The report looks for PDF datastreams. Using pdfinfo the number of pages is determined. If an object has more that one PDF datastream those are analyzed as well; i.e. PDF-1, PDF-2, etc. Only the most recent version of a PDF is analyzed, so if a PDF-1.0 and PDF-1.1 exists only the PDF-1.1 is analyzed.

When a PDF does not exist and mods:typeOfResource is Text the number of the most recent JPEGs is used; this assumes the page turner is being used. An example is a yearbook. Only the most recent version of the JPEG datastream is counted; so if a JPEG-1.0 and JPEG-1.1 is found that only counts a one page, not two.

Video & aduio objects with transcript PDFs are counted.

StillImages with PDFs are counted; with the thinking that even though it is a still image it might contain text that can be OCRed i.e. a billboard.

If the object doesn't have PDF's or JPEG's(and is mods:typeOfResource = Text) nothing is counted. This leaves resources that only have DjVu datastreams from being counted.

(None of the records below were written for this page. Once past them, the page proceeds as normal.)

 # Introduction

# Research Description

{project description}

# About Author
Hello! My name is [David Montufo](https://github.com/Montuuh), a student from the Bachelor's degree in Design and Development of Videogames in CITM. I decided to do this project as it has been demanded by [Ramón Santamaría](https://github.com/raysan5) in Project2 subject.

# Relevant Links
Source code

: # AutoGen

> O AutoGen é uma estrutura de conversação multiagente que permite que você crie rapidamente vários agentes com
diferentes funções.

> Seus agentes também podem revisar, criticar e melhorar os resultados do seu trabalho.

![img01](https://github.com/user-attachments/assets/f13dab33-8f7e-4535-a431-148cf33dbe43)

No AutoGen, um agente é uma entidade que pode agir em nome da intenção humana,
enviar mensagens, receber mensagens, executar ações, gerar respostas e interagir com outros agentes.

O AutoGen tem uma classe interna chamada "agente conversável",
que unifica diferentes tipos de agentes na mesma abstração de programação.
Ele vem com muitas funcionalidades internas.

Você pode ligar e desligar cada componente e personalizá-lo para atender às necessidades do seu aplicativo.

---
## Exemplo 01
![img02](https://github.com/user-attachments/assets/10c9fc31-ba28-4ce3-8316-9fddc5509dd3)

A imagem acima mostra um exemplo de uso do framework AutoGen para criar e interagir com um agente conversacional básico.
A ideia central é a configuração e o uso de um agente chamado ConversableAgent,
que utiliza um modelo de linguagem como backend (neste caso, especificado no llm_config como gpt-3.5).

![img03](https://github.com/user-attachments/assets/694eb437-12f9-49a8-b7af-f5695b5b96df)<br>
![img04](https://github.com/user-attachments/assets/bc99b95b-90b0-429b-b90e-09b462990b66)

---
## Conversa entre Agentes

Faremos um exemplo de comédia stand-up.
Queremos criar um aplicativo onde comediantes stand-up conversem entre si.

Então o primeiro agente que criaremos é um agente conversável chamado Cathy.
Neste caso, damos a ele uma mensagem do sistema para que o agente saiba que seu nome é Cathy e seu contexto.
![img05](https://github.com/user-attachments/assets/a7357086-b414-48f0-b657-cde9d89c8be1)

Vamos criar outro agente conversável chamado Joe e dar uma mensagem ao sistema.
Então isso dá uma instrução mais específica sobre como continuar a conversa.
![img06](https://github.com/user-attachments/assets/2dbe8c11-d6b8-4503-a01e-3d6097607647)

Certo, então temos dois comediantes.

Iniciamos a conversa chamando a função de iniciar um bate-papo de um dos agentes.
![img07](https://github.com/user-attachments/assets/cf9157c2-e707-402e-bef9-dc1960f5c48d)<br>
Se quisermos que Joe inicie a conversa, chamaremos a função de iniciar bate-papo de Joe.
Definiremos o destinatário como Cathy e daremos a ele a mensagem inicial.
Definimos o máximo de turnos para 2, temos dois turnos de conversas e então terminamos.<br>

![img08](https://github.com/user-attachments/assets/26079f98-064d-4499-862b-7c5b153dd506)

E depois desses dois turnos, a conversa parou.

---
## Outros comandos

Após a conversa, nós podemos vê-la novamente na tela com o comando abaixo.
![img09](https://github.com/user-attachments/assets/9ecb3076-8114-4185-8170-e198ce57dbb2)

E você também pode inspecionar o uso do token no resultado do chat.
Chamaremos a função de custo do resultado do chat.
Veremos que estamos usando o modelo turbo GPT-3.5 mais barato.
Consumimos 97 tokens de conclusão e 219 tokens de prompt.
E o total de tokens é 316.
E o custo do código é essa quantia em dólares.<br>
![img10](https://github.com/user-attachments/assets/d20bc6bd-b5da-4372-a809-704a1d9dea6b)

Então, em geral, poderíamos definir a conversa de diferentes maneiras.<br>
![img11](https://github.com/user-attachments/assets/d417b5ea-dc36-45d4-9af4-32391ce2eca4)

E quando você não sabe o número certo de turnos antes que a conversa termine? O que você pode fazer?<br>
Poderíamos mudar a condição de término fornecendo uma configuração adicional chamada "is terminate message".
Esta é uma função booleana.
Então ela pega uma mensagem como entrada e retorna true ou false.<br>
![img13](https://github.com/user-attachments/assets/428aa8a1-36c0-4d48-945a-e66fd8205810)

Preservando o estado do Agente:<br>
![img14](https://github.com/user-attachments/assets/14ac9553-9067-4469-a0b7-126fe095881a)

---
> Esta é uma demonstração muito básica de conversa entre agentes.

The list of objects to analyze is determined by the Fedora database objectPaths tables.

This isn't a perfect representation of the number of pages but I think it will provide a sufficient accounting for our report.



On March 30th I ran a test of the script on the dev and test systems. The test system has 365,354 pages. I am attaching the report in spreadsheet form.

Run time of the script on the test system was 14 minutes for 15,285 objects.


On April 9th the script was run on staging and production. Reports attached.